There were six elementary teachers, one for each grade. According to the yearbook, five graduated from Northeast Missouri State Teachers College in Kirksville and one from the University of Missouri.  

The year before, Auxvasse School had undergone a growth spurt in terms of enrollment. Up until then, African-American elementary pupils attended a one-room school on the west side of the GM&O tracks that separated the black part of town from the white. Black high school students were bussed 35 miles to Jefferson City to a school run by Lincoln University, a teacher’s college for African-Americans. The year I started second grade, the schools were integrated. Of the 20 pupils in my third grade class, five were African-American. 

The 1959-60 yearbook was made possible by local businesses whose ads appeared on the final pages. Most were purchased by businesses in nearby Mexico and Fulton, the county seat.
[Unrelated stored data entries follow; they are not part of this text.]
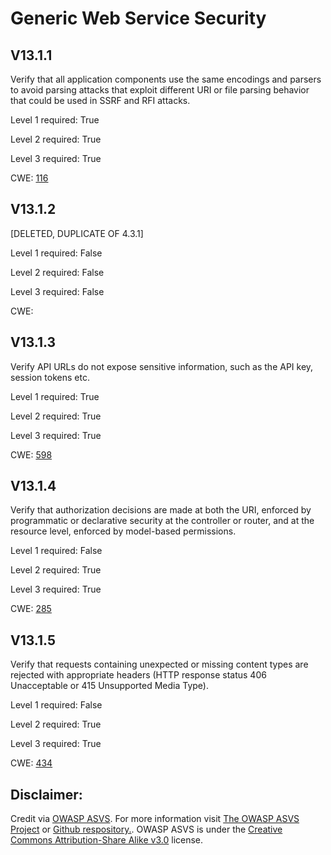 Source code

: # Generic Web Service Security

## V13.1.1

Verify that all application components use the same encodings and parsers to avoid parsing attacks that exploit different URI or file parsing behavior that could be used in SSRF and RFI attacks.

Level 1 required: True

Level 2 required: True

Level 3 required: True

CWE: [116](https://cwe.mitre.org/data/definitions/116)

## V13.1.2

[DELETED, DUPLICATE OF 4.3.1]

Level 1 required: False

Level 2 required: False

Level 3 required: False

CWE: [](https://cwe.mitre.org/data/definitions/)

## V13.1.3

Verify API URLs do not expose sensitive information, such as the API key, session tokens etc.

Level 1 required: True

Level 2 required: True

Level 3 required: True

CWE: [598](https://cwe.mitre.org/data/definitions/598)

## V13.1.4

Verify that authorization decisions are made at both the URI, enforced by programmatic or declarative security at the controller or router, and at the resource level, enforced by model-based permissions.

Level 1 required: False

Level 2 required: True

Level 3 required: True

CWE: [285](https://cwe.mitre.org/data/definitions/285)

## V13.1.5

Verify that requests containing unexpected or missing content types are rejected with appropriate headers (HTTP response status 406 Unacceptable or 415 Unsupported Media Type).

Level 1 required: False

Level 2 required: True

Level 3 required: True

CWE: [434](https://cwe.mitre.org/data/definitions/434)



## Disclaimer:

Credit via [OWASP ASVS](https://owasp.org/www-project-application-security-verification-standard/). For more information visit [The OWASP ASVS Project](https://owasp.org/www-project-application-security-verification-standard/) or [Github respository.](https://github.com/OWASP/ASVS). OWASP ASVS is under the [Creative Commons Attribution-Share Alike v3.0](https://creativecommons.org/licenses/by-sa/3.0/) license.
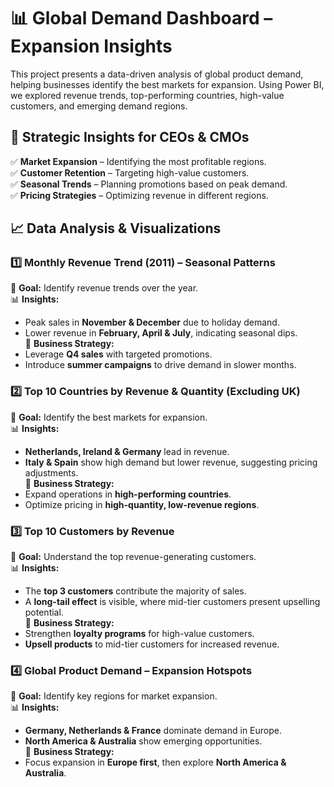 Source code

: # 📊 Global Demand Dashboard – Expansion Insights  

This project presents a data-driven analysis of global product demand, helping businesses identify the best markets for expansion. Using Power BI, we explored revenue trends, top-performing countries, high-value customers, and emerging demand regions.  

## 🚀 Strategic Insights for CEOs & CMOs  
✅ **Market Expansion** – Identifying the most profitable regions.  
✅ **Customer Retention** – Targeting high-value customers.  
✅ **Seasonal Trends** – Planning promotions based on peak demand.  
✅ **Pricing Strategies** – Optimizing revenue in different regions.  

## 📈 Data Analysis & Visualizations  
### 1️⃣ Monthly Revenue Trend (2011) – Seasonal Patterns  
📌 **Goal:** Identify revenue trends over the year.  
📊 **Insights:**  
- Peak sales in **November & December** due to holiday demand.  
- Lower revenue in **February, April & July**, indicating seasonal dips.  
📌 **Business Strategy:**  
- Leverage **Q4 sales** with targeted promotions.  
- Introduce **summer campaigns** to drive demand in slower months.  

### 2️⃣ Top 10 Countries by Revenue & Quantity (Excluding UK)  
📌 **Goal:** Identify the best markets for expansion.  
📊 **Insights:**  
- **Netherlands, Ireland & Germany** lead in revenue.  
- **Italy & Spain** show high demand but lower revenue, suggesting pricing adjustments.  
📌 **Business Strategy:**  
- Expand operations in **high-performing countries**.  
- Optimize pricing in **high-quantity, low-revenue regions**.  

### 3️⃣ Top 10 Customers by Revenue  
📌 **Goal:** Understand the top revenue-generating customers.  
📊 **Insights:**  
- The **top 3 customers** contribute the majority of sales.  
- A **long-tail effect** is visible, where mid-tier customers present upselling potential.  
📌 **Business Strategy:**  
- Strengthen **loyalty programs** for high-value customers.  
- **Upsell products** to mid-tier customers for increased revenue.  

### 4️⃣ Global Product Demand – Expansion Hotspots  
📌 **Goal:** Identify key regions for market expansion.  
📊 **Insights:**  
- **Germany, Netherlands & France** dominate demand in Europe.  
- **North America & Australia** show emerging opportunities.  
📌 **Business Strategy:**  
- Focus expansion in **Europe first**, then explore **North America & Australia**.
The only ads from Auxvasse merchants were placed by the Security Bank (“Capital & Surplus of $75,000 and Undivided Profits of $450,000”), Divers Food Store & Elevator, the Chalet (“Your Favorite Eating Spot”), Dryden’s General Merchandise, Hunt & Moser Chrysler-Plymouth, LaCrosse Lumber Co., Maupin Funeral Home, Welch’s Tavern, Wilbur Foster Trucking & Ice, the Kingdom Telephone Co., Hape’s Locker (“Custom Slaughtering & Meat Processing”), Baumgartner’s Furniture & Appliances, the Auxvasse Review, Andy Briggs Real Estate, Bill’s Garage and Dr. A.H. Domann. There were a handful of other businesses – three gas stations, a cafĂ©, hardware store, drug store, grocery store and a lawyer that, for some reason – probably economic – didn’t buy ads.

Auxvasse was so small it didn’t even have a conventional traffic signal. There was a blinking red light suspended above the intersection of U.S. 54 and the farm-to-market road, to keep travelers from speeding through the mile-long town in under a minute.

The Auxvasse I grew up in had no movie theater – it still doesn’t – though my brother and sister remember one that lasted a short time in the late 1940s. There was no bowling alley, community pool or skating rink either. Kids’ activities consisted of Girl and Boy Scout troops and two 4-H clubs, the Advancers and Crusaders. Most of the churches had youth groups. My church was so small that its youth fellowship group had to join up with two other Methodist churches from neighboring communities even smaller than Auxvasse.

Athletics were a big – make that huge – part of life in our small town. There was Little League in summer (I was relegated to right field and missed both pop flies that came my way during my short career), high school basketball in winter, and baseball and track in spring, even through the school didn’t have a track. Heck, the school didn’t even have a gymnasium until 1954. Before then, basketball games were played outside and there were no physical education classes.

There were no police in Auxvasse, but there was a night watchman who rode through town in his own vehicle, keeping an eye out for crime, but there rarely was any to be found.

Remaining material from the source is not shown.